Download or read book Mind Reason and Being in the world written by Joseph K. Schear and published by Routledge. This book was released on 2013 with total page 362 pages. Available in PDF, EPUB and Kindle. Book excerpt: The 14 specially commissioned chapters in this superb collection enrich McDowell and Dreyfus's debate over perceptual experience, rationality, reflectiveness, and perception. Mind, Reason and Being-in-the-World: The McDowell-Dreyfus Debate should be considered essential reading for both students and scholars of analytic philosophy and phenomenology.

Book Reason in Nature

Download or read book Reason in Nature written by Matthew Boyle and published by Harvard University Press. This book was released on 2022-12-06 with total page 393 pages. Available in PDF, EPUB and Kindle. Book excerpt: Against the dominant view of reductive naturalism, John McDowell argues that human life should be seen as transformed by reason so that human minds, while not supernatural, are sui generis. This collection assembles eleven critical essays that highlight the enduring significance and wide ramifications of McDowell’s unorthodox position.

Book Mind and World

    Book Details:
  • Author : John Henry McDowell
  • Publisher : Harvard University Press
  • Release : 1996-09
  • ISBN : 9780674576100
  • Pages : 226 pages

Download or read book Mind and World written by John Henry McDowell and published by Harvard University Press. This book was released on 1996-09 with total page 226 pages. Available in PDF, EPUB and Kindle. Book excerpt: Modern philosophy finds it difficult to give a satisfactory picture of the place of minds in the world. In Mind and World, one of the most distinguished philosophers writing today offers his diagnosis of this difficulty and points to a cure.

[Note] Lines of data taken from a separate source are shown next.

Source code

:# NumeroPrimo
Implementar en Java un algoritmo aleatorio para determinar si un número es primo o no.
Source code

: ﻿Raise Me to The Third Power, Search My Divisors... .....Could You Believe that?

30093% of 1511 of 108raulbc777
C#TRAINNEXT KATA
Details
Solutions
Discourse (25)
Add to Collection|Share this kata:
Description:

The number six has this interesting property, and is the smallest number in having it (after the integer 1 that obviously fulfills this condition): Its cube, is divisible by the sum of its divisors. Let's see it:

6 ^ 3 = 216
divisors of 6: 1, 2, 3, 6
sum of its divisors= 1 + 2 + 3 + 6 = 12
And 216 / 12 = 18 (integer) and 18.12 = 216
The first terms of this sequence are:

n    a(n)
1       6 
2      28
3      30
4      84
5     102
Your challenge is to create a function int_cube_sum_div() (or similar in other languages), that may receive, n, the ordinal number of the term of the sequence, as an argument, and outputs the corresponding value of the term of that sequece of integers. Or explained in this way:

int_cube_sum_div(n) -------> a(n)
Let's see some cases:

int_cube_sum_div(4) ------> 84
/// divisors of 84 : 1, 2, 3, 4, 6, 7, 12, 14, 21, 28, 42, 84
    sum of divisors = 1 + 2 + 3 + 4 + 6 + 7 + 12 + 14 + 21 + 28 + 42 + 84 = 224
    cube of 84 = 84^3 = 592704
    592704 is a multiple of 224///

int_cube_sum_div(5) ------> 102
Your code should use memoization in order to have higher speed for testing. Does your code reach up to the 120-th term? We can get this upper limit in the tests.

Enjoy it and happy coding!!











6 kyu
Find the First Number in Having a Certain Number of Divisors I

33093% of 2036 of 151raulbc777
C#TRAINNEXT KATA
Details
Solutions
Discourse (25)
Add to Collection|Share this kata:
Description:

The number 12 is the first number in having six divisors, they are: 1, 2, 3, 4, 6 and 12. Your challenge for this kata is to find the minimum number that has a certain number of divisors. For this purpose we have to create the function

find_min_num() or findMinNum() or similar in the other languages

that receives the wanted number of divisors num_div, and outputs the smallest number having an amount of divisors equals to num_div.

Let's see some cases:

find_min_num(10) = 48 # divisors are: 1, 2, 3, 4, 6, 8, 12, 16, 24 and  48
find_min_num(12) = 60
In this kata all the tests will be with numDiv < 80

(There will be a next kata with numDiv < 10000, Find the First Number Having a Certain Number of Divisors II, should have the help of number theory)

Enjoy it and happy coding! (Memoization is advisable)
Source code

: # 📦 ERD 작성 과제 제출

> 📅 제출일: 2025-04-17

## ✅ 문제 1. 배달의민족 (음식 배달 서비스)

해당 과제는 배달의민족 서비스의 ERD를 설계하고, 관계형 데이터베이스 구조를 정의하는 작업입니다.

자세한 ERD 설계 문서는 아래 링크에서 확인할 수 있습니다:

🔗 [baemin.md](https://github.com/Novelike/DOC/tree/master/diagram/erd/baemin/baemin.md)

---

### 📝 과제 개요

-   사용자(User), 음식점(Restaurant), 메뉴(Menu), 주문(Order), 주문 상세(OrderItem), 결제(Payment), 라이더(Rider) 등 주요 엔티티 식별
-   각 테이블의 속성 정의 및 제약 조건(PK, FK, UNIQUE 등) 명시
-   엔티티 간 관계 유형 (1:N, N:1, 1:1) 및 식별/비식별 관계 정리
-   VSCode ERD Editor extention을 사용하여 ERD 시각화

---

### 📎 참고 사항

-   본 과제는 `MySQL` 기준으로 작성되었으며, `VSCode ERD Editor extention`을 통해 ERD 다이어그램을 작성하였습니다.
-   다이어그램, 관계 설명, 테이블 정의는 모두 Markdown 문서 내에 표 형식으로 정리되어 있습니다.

Book How Reason Almost Lost Its Mind

Download or read book How Reason Almost Lost Its Mind written by Paul Erickson and published by University of Chicago Press. This book was released on 2013-11-22 with total page 268 pages. Available in PDF, EPUB and Kindle. Book excerpt: In the United States at the height of the Cold War, roughly between the end of World War II and the early 1980s, a new project of redefining rationality commanded the attention of sharp minds, powerful politicians, wealthy foundations, and top military brass. Its home was the human sciences—psychology, sociology, political science, and economics, among others—and its participants enlisted in an intellectual campaign to figure out what rationality should mean and how it could be deployed. How Reason Almost Lost Its Mind brings to life the people—Herbert Simon, Oskar Morgenstern, Herman Kahn, Anatol Rapoport, Thomas Schelling, and many others—and places, including the RAND Corporation, the Center for Advanced Study in the Behavioral Sciences, the Cowles Commission for Research and Economics, and the Council on Foreign Relations, that played a key role in putting forth a “Cold War rationality.” Decision makers harnessed this picture of rationality—optimizing, formal, algorithmic, and mechanical—in their quest to understand phenomena as diverse as economic transactions, biological evolution, political elections, international relations, and military strategy. The authors chronicle and illuminate what it meant to be rational in the age of nuclear brinkmanship.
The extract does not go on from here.